Next Wednesday the LHC will be switched on and particle physicists will begin to try to replicate what happened at the precise moment of the Big Bang. But the actual event will be only the pinnacle of a week of programming in which proper scientists will be trying to explain what will happen in populist terms, and a whole load of people you would never think of as being into that sort of stuff will wax enthusiastic.
All week, for example, the mathematician Simon Singh will be telling the stories of Five Particles (Mon-Fri, Radio 4, 3.45pm), from electrons to the “sparticle”. The same day Quentin Cooper will explore The Making of CERN (Radio 4, 9pm). Then on Wednesday Adam Hart-Davis will present the history of the Large Hadron Collider itself in Engineering Solutions (Radio 4, 9.45am) before (at 11am) the physicist and former member of the hit-making group DReam (true, apparently) Brian Cox will be giving the comedian Ben Miller (who also presents a three-part series, The Great Big Particle Adventure, beginning at 9pm) a tour of CERN itself.

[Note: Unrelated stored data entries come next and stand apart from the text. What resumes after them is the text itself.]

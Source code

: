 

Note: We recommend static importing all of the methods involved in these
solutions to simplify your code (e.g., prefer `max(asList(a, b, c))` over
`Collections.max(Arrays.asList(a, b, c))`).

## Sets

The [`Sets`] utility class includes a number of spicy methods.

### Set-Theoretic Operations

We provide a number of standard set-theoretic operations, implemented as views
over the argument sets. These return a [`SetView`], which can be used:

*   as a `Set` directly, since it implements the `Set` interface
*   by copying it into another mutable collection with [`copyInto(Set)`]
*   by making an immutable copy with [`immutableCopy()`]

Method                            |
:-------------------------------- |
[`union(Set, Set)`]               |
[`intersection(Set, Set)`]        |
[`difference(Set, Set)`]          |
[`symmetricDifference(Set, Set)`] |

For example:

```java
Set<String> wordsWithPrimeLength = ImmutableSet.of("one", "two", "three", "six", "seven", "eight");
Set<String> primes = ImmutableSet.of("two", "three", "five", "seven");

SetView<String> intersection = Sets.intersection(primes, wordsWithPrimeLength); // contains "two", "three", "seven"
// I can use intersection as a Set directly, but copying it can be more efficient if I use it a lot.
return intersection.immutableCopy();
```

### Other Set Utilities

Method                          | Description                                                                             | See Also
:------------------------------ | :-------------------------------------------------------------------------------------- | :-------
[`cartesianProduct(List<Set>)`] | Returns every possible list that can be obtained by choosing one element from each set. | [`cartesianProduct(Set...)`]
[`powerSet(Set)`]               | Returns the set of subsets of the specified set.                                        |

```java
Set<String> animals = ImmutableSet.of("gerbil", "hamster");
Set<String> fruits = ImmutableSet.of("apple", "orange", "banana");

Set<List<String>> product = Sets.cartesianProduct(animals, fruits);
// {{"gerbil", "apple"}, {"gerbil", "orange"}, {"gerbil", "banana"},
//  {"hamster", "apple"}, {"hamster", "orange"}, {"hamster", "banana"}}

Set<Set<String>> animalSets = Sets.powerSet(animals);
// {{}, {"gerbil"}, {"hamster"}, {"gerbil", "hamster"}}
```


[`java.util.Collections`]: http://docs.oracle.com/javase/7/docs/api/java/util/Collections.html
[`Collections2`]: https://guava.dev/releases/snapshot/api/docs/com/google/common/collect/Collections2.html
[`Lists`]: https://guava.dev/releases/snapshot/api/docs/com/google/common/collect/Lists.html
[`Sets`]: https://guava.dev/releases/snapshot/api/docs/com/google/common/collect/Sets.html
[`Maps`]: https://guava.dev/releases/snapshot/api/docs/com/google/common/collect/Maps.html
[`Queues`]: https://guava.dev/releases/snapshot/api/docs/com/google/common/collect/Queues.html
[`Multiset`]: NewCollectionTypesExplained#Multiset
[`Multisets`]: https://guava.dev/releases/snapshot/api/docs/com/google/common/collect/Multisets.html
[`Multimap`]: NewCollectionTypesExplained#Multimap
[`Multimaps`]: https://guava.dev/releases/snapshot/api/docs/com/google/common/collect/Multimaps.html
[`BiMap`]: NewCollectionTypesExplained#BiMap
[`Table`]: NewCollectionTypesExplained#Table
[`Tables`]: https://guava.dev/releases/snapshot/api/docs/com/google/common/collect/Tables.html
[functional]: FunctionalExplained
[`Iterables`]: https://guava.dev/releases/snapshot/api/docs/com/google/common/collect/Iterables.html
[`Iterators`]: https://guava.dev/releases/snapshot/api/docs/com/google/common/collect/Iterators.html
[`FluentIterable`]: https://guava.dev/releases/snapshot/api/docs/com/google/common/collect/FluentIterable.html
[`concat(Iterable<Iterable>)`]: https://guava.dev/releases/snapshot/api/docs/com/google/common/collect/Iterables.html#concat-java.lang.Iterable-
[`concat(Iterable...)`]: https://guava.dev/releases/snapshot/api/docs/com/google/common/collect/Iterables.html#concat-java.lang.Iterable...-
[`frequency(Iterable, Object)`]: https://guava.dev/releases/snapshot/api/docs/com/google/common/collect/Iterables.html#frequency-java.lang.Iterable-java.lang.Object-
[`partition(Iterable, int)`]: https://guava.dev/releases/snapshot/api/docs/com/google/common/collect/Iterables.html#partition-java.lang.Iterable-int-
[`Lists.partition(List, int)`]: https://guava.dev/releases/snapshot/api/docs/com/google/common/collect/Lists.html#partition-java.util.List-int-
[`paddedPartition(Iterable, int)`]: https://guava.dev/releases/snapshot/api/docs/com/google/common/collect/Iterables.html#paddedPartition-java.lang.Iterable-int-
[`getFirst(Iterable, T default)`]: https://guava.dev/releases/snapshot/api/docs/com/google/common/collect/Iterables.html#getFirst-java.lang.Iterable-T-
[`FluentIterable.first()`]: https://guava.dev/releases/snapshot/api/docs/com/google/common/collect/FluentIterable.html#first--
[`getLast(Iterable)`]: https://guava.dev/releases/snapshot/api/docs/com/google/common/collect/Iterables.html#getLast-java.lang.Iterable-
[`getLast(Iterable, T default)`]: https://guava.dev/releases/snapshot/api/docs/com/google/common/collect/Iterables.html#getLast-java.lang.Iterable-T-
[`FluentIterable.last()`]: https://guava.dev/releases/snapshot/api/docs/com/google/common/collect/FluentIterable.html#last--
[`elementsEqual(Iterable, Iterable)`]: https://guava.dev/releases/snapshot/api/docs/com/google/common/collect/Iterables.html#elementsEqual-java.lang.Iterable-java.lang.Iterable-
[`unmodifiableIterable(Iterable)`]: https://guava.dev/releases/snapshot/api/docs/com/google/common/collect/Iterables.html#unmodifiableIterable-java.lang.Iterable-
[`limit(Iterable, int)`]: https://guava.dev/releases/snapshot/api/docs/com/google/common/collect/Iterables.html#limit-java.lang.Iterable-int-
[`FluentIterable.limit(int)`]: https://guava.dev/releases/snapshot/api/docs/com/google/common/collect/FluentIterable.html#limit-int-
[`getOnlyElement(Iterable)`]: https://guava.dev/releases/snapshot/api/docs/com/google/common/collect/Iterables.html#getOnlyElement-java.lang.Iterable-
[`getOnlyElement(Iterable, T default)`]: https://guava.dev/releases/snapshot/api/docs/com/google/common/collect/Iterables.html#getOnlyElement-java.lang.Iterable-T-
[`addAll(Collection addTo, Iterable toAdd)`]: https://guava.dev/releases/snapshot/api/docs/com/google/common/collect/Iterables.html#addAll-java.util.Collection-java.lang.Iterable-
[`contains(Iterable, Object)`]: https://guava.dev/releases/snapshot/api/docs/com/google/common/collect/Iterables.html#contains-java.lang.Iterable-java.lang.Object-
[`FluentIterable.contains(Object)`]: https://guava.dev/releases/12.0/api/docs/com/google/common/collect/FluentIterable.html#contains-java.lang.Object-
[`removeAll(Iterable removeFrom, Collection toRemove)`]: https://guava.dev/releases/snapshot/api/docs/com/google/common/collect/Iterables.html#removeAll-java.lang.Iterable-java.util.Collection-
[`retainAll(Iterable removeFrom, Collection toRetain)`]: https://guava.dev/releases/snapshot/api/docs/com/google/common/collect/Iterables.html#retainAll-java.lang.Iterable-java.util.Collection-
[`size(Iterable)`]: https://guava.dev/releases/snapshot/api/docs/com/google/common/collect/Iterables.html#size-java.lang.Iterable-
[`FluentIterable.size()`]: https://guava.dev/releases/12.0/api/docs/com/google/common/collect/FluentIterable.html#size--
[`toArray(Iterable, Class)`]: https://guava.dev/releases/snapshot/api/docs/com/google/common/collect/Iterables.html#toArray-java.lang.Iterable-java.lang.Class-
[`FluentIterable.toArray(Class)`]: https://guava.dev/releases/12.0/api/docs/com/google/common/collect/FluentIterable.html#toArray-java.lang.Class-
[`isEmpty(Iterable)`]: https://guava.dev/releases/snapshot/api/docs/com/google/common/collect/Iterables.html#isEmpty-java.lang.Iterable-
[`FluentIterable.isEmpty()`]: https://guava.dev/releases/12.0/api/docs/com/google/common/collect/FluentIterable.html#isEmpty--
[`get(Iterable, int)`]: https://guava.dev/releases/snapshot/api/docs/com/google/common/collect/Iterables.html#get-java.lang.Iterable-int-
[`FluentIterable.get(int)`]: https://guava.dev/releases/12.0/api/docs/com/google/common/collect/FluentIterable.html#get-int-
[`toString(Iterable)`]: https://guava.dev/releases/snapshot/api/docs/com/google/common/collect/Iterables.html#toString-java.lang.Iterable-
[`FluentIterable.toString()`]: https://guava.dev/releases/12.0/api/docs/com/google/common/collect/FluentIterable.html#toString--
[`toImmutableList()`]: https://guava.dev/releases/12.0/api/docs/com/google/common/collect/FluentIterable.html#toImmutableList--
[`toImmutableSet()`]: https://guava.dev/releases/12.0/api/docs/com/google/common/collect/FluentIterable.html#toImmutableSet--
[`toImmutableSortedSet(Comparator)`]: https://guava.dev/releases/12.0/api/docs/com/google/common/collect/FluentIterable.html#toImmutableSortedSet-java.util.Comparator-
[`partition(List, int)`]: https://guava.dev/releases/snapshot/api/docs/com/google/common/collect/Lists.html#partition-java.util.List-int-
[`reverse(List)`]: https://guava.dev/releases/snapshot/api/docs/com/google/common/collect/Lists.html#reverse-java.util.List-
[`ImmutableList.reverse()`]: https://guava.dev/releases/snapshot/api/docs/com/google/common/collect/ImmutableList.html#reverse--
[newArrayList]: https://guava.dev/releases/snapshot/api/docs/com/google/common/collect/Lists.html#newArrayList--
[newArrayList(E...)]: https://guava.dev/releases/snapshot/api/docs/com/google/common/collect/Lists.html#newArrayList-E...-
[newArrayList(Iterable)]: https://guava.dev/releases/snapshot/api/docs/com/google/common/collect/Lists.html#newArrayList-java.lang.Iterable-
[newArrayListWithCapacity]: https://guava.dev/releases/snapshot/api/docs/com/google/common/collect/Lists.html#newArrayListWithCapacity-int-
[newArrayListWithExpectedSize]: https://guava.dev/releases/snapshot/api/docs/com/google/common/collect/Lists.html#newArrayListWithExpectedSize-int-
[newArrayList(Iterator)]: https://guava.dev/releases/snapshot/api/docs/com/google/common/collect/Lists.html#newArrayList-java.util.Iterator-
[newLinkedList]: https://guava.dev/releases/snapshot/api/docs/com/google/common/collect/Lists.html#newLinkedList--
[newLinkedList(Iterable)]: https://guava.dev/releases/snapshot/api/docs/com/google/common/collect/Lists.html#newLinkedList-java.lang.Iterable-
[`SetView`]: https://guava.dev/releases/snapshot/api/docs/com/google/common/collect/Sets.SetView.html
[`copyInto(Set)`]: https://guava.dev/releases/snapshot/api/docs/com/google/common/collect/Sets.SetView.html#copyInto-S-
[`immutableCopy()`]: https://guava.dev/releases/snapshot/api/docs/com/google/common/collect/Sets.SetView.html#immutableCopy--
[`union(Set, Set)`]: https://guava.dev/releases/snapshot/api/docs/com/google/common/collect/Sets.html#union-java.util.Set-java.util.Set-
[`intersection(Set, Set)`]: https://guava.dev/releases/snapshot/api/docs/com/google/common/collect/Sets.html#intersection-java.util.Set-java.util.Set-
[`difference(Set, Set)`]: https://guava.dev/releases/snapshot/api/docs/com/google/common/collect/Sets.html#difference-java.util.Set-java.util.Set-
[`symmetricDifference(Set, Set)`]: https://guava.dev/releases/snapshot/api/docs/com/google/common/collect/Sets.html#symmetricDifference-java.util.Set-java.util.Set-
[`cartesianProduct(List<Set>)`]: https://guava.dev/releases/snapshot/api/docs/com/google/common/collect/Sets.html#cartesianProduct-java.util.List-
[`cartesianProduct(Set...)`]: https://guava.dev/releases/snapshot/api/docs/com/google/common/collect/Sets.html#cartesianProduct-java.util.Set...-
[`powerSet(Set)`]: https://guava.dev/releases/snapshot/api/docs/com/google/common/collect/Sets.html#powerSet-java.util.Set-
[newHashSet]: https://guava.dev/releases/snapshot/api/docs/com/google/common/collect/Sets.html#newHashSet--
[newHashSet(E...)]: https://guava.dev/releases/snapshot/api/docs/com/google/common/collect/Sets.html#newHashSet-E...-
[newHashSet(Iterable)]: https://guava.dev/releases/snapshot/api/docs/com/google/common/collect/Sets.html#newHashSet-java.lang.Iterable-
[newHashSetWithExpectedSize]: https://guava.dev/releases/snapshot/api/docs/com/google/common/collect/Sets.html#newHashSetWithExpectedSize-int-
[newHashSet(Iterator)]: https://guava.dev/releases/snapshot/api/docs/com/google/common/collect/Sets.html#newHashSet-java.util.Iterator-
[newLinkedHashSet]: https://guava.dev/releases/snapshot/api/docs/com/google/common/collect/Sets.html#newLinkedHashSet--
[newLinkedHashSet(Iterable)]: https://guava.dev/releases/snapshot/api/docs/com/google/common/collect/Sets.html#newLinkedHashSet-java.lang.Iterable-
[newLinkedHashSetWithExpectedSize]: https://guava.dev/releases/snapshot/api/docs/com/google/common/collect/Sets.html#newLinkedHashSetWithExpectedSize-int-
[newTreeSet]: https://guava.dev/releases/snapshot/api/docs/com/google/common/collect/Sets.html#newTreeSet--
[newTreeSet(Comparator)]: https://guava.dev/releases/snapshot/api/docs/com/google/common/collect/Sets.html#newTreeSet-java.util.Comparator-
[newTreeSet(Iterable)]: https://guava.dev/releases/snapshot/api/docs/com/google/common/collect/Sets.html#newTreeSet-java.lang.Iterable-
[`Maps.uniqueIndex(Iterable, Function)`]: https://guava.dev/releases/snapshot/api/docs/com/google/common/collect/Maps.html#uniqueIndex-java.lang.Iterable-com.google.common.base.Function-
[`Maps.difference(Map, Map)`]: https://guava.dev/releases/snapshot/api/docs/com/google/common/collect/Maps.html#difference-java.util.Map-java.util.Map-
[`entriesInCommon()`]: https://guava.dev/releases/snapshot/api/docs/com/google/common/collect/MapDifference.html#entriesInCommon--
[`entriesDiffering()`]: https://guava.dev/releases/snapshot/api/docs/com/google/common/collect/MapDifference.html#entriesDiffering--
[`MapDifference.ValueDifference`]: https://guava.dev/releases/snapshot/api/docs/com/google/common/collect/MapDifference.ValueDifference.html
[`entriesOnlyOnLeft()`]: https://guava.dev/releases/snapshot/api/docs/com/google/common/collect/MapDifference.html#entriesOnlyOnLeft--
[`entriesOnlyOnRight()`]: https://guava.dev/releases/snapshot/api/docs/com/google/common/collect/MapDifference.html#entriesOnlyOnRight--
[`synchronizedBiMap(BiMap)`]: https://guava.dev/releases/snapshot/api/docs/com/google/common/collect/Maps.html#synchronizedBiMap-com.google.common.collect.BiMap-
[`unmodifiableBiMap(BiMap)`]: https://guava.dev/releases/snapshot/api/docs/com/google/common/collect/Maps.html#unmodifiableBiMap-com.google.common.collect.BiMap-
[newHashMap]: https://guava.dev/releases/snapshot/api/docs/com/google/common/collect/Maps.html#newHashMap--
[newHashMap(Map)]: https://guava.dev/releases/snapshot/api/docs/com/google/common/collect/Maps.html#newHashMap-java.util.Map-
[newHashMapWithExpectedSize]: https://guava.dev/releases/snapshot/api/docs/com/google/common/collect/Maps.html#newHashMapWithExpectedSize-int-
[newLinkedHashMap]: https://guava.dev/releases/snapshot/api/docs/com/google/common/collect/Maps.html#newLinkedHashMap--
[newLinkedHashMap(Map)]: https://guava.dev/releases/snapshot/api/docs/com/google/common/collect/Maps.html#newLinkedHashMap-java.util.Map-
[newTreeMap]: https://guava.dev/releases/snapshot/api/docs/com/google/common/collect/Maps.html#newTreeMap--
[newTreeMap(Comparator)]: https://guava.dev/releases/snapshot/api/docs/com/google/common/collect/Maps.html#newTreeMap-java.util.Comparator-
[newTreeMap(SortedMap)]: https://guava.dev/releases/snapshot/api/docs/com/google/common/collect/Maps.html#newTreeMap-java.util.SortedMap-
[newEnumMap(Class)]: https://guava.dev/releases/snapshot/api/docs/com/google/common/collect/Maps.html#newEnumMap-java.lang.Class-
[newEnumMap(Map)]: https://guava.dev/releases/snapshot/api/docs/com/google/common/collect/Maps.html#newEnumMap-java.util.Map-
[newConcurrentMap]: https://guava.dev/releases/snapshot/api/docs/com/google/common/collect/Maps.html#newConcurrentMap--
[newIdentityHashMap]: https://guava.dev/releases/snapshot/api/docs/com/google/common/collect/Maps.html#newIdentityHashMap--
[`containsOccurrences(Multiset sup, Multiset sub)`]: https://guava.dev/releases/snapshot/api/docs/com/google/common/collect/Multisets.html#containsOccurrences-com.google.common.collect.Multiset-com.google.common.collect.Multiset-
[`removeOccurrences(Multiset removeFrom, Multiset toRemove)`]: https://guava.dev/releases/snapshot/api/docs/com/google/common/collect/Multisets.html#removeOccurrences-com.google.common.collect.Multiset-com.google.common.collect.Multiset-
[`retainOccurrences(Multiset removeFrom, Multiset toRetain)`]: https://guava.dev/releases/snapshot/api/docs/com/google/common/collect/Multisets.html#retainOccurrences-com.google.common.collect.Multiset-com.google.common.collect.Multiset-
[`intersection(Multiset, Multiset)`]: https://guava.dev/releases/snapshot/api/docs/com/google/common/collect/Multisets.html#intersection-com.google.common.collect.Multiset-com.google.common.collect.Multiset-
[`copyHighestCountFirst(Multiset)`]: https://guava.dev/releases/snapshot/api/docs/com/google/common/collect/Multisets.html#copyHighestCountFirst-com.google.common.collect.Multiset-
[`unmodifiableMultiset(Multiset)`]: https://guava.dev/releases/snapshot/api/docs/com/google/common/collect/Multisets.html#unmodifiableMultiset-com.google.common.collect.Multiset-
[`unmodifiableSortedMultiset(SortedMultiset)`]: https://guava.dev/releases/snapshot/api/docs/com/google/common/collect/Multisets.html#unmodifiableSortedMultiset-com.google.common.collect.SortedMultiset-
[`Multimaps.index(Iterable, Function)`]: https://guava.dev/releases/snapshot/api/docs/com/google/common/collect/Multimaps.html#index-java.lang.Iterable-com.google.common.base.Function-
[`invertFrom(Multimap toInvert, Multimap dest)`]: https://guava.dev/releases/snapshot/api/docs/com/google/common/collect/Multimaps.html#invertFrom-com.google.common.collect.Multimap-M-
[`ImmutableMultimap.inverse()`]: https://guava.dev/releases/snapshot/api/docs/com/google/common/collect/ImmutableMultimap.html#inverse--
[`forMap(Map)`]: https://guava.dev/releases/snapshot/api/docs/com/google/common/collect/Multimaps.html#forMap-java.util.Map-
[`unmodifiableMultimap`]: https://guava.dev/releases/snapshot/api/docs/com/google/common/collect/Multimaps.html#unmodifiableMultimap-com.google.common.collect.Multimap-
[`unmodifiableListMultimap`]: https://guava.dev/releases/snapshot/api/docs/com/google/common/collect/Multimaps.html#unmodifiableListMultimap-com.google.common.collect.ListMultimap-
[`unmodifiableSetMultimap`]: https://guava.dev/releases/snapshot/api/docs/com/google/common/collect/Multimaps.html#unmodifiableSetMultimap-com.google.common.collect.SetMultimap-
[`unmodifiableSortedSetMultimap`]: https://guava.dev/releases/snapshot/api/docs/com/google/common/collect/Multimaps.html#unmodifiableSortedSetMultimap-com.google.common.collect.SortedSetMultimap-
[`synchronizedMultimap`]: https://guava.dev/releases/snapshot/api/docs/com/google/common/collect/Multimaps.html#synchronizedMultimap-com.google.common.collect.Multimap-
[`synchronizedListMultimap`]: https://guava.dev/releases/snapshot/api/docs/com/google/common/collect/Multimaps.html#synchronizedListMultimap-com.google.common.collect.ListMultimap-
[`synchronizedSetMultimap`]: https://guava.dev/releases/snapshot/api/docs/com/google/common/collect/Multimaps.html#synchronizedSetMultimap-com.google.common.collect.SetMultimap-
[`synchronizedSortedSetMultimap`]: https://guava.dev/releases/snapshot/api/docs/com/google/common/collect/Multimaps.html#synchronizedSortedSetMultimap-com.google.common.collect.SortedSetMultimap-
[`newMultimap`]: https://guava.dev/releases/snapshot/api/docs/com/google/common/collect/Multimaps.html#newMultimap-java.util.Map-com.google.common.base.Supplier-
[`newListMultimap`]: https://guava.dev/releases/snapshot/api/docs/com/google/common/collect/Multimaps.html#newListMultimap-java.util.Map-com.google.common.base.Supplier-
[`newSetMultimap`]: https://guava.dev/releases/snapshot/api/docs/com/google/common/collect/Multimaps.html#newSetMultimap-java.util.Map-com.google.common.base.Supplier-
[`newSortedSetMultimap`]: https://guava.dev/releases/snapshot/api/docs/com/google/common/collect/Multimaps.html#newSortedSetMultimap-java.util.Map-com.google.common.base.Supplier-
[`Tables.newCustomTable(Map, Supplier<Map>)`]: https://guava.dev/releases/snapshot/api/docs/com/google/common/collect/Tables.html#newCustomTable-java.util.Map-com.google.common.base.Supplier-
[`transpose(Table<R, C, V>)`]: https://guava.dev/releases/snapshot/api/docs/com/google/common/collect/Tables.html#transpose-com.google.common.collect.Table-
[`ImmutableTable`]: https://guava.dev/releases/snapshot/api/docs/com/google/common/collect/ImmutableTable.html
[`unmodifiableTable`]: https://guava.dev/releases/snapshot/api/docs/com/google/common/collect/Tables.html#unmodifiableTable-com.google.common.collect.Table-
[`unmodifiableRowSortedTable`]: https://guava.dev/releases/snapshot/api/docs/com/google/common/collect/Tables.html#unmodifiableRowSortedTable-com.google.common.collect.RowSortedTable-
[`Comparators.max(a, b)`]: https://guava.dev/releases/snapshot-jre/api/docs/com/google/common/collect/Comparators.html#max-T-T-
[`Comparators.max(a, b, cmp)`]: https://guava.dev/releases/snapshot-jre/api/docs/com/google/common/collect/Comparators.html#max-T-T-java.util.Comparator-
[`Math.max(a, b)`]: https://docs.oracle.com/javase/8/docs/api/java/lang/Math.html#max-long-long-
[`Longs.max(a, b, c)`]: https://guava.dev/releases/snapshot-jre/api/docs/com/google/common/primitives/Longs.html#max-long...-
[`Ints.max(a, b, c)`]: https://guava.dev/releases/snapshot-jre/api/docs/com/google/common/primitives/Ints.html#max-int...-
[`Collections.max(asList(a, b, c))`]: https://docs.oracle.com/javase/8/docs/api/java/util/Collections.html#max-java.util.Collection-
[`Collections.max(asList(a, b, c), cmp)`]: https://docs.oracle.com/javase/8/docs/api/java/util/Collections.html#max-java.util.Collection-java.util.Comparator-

Miller also gets the views of the Hollywood actor and particle physics nut Alda Alda, while John Barrowman, the star of BBC TV’s Torchwood, expresses his amazement at it all before appearing in a special radio episode of Torchwood itself ( Afternoon Play, Radio 4, 2.15pm) set at CERN and probably featuring aliens. On Wednesday, too, Steve Punt takes a hilarious sidelong view of it all in his comedy The Genuine Particle (Radio 4, 11.30pm).
Set against all this the actual events of Big Bang Day rather pale into subatomic insignificance.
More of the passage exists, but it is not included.